The annual sessions of the 12th National People's Congress (NPC), the top legislature, and the 12th National Committee of the Chinese People's Political Consultative Conference (CPPCC), the country's political advisory body, are under way in Beijing.
The Chinese economy, which successfully handled the global financial crisis, has become one of the major engines for global economic growth.
Cora Francisca Jungbluth, project manager of Bertelsmann Foundation, said China's reforms and opening up in the past 30 years had laid a solid foundation for its economic takeoff and China was now standing at a crucial juncture.
Jean-Marie Le Guen, chairman of the France-China Friendship Group in France's National Assembly and deputy mayor of Paris, said China had realized catch-up growth in the past 30 years and was experiencing "exciting" times.
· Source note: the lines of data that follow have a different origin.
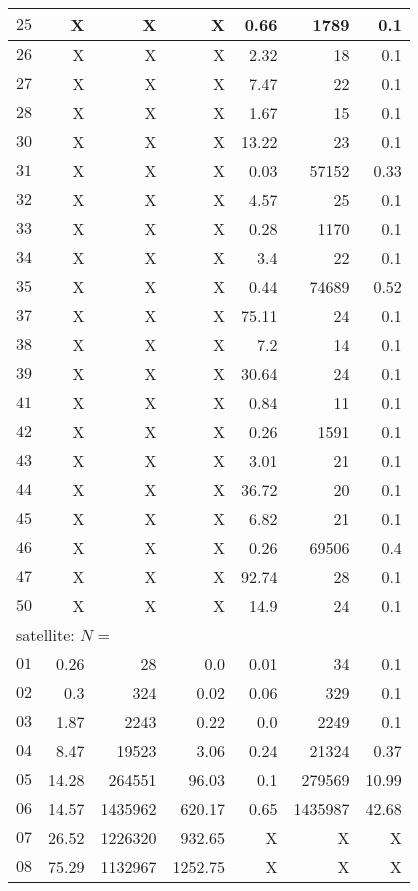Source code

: \begin{longtable}{|c||r|r|r||r|r|r|}
$25$ &  X &  X &  X & 0.66 & 1789 & 0.1 \\\hline
$26$ &  X &  X &  X & 2.32 & 18 & 0.1 \\\hline
$27$ &  X &  X &  X & 7.47 & 22 & 0.1 \\\hline
$28$ &  X &  X &  X & 1.67 & 15 & 0.1 \\\hline
$30$ &  X &  X &  X & 13.22 & 23 & 0.1 \\\hline
$31$ &  X &  X &  X & 0.03 & 57152 & 0.33 \\\hline
$32$ &  X &  X &  X & 4.57 & 25 & 0.1 \\\hline
$33$ &  X &  X &  X & 0.28 & 1170 & 0.1 \\\hline
$34$ &  X &  X &  X & 3.4 & 22 & 0.1 \\\hline
$35$ &  X &  X &  X & 0.44 & 74689 & 0.52 \\\hline
$37$ &  X &  X &  X & 75.11 & 24 & 0.1 \\\hline
$38$ &  X &  X &  X & 7.2 & 14 & 0.1 \\\hline
$39$ &  X &  X &  X & 30.64 & 24 & 0.1 \\\hline
$41$ &  X &  X &  X & 0.84 & 11 & 0.1 \\\hline
$42$ &  X &  X &  X & 0.26 & 1591 & 0.1 \\\hline
$43$ &  X &  X &  X & 3.01 & 21 & 0.1 \\\hline
$44$ &  X &  X &  X & 36.72 & 20 & 0.1 \\\hline
$45$ &  X &  X &  X & 6.82 & 21 & 0.1 \\\hline
$46$ &  X &  X &  X & 0.26 & 69506 & 0.4 \\\hline
$47$ &  X &  X &  X & 92.74 & 28 & 0.1 \\\hline
$50$ &  X &  X &  X & 14.9 & 24 & 0.1 \\\hline

\multicolumn{7}{|l|}{satellite: $N=$}\\\hline
$01$ & 0.26 & 28 & 0.0 & 0.01 & 34 & 0.1 \\\hline
$02$ & 0.3 & 324 & 0.02 & 0.06 & 329 & 0.1 \\\hline
$03$ & 1.87 & 2243 & 0.22 & 0.0 & 2249 & 0.1 \\\hline
$04$ & 8.47 & 19523 & 3.06 & 0.24 & 21324 & 0.37 \\\hline
$05$ & 14.28 & 264551 & 96.03 & 0.1 & 279569 & 10.99 \\\hline
$06$ & 14.57 & 1435962 & 620.17 & 0.65 & 1435987 & 42.68 \\\hline
$07$ & 26.52 & 1226320 & 932.65 & X & X & X \\\hline
$08$ & 75.29 & 1132967 & 1252.75 & X & X & X \\\hline


\end{longtable}
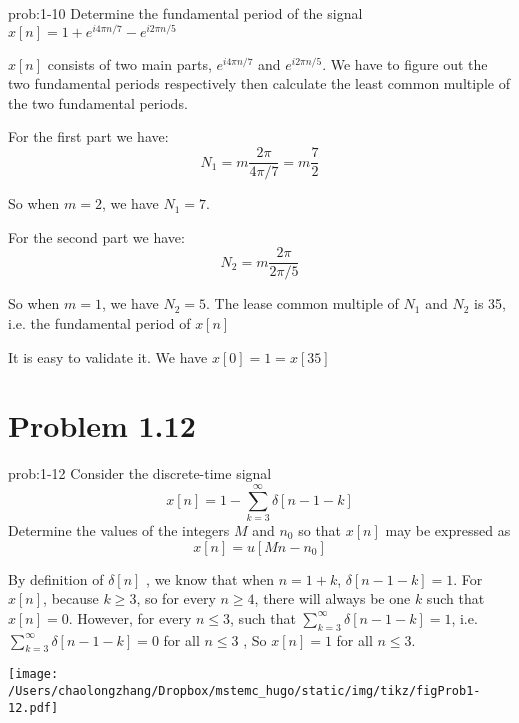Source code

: \documentclass[koma,a4paper,utopia,12pt,listings-color,microtype,paralist,colorlinks,urlcolor=red]{org-article}
\begin{document}
\begin{prob}[]{prob:1-10}
Determine the fundamental period of the signal \(x[n] = 1 + e^{i4\pi n/7} -
e^{i2\pi n/5}\)
\label{prob:1-10}
\end{prob}

\(x[n]\) consists of two main parts, \(e^{i4\pi n/7}\) and \(e^{i2\pi n/5}\).
We have to figure out the two fundamental periods respectively then calculate
the least common multiple of the two fundamental periods.

For the first part we have:
\begin{equation*}
N_{1} = m \frac{2\pi}{ 4\pi /7 } = m\frac{7}{2}
\end{equation*}

So when \(m=2\), we have \(N_{1} = 7\).

For the second part we have:
\begin{equation*}
N_{2} = m \frac{2\pi}{ 2\pi /5 }
\end{equation*}

So when \(m=1\), we have \(N_{2} = 5\). The lease common multiple of \(N_{1}\)
and \(N_{2}\) is 35, i.e. the fundamental period of \(x[n]\)

It is easy to validate it. We have \(x[0] = 1 = x[35]\)
\section{Problem 1.12}
\label{sec:orgbd55a30}


\begin{prob}[]{prob:1-12}
Consider the discrete-time signal
\begin{equation*}
x[n] = 1- \sum_{k=3}^{\infty}\delta[n-1-k]
\end{equation*}
Determine the values of the integers \(M\) and \(n_{0}\) so that \(x[n]\)
may be expressed as
\begin{equation*}
x[n] = u[Mn - n_{0}]
\end{equation*}
\label{prob:1-12}
\end{prob}

By definition of \(\delta[n]\) , we know that when \(n=1+k\), \(\delta[n-1-k] =
1\). For \(x[n]\), because \(k\geq 3\), so for every \(n\geq 4\), there will
always be one \(k\) such that \(x[n] = 0\). However, for every \(n\leq 3\),
such that \(\sum_{k=3}^{\infty} \delta[n-1-k] = 1\), i.e. \(\sum_{k=3}^{\infty}
\delta[n-1-k] = 0\) for all \(n\leq 3\) , So \(x[n] = 1\) for all \(n\leq 3\).

\begin{center}
\texttt{[image: /Users/chaolongzhang/Dropbox/mstemc\_hugo/static/img/tikz/figProb1-12.pdf]}
\end{center}
\end{document}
Experts from the United States, Russia, Indonesia, Cuba and Thailand also agreed the ongoing political sessions marked a new starting point for China, which had accumulated rich experience and made remarkable achievements during its reform and opening-up drive over the past 30 years, to sustain development.
The Communist Party of China (CPC) has pledged to increase the achievements of reform and development, benefiting all people, and to consolidate popular support for deepening reform.
China's new leadership is also attaching more importance to improving people's quality of life.
Yakov Berger, senior analyst at the Institute of Far-Eastern Studies at the Russian Academy of Sciences, said the newly elected CPC leadership had shown unwavering commitment to pushing forward the reforms.
Through reforms, China would achieve its goals of building a moderately prosperous society and realizing national rejuvenation, or the "Chinese dream" put forth by Xi Jinping, general secretary of the CPC Central Committee, Berger said.
Alejandro Simonoff, an international studies expert at the Argentine National University of La Plata, said China knew well where to go next.
Rosendo Fraga, director of the New Majority Research Center, said China stood firm in advancing its reform and opening-up drive and he believed China's economic development would continue to be vigorous.
Jose Luis Robaina, a renowned Cuban expert on China, also said the Chinese leadership had accumulated experience in dealing with major economic and political issues over the years, adding he had full confidence in China's new leaders.
Meanwhile, overseas media, which have given extensive coverage to the two sessions, not only hailed the remarkable achievements China had made but also pointed out the tough challenges confronting the world's second largest economy.
The challenges include how to guarantee social justice and fairness to achieve steady economic and social development; how to transform from a investment-driven economic growth pattern to a consumption-driven one; how to encourage the development of the private sector; how to push forward building of the legal system; how to effectively curb corruption; how to build a well-structured, clean, efficient and service-oriented government and how to properly address problems with neighboring countries.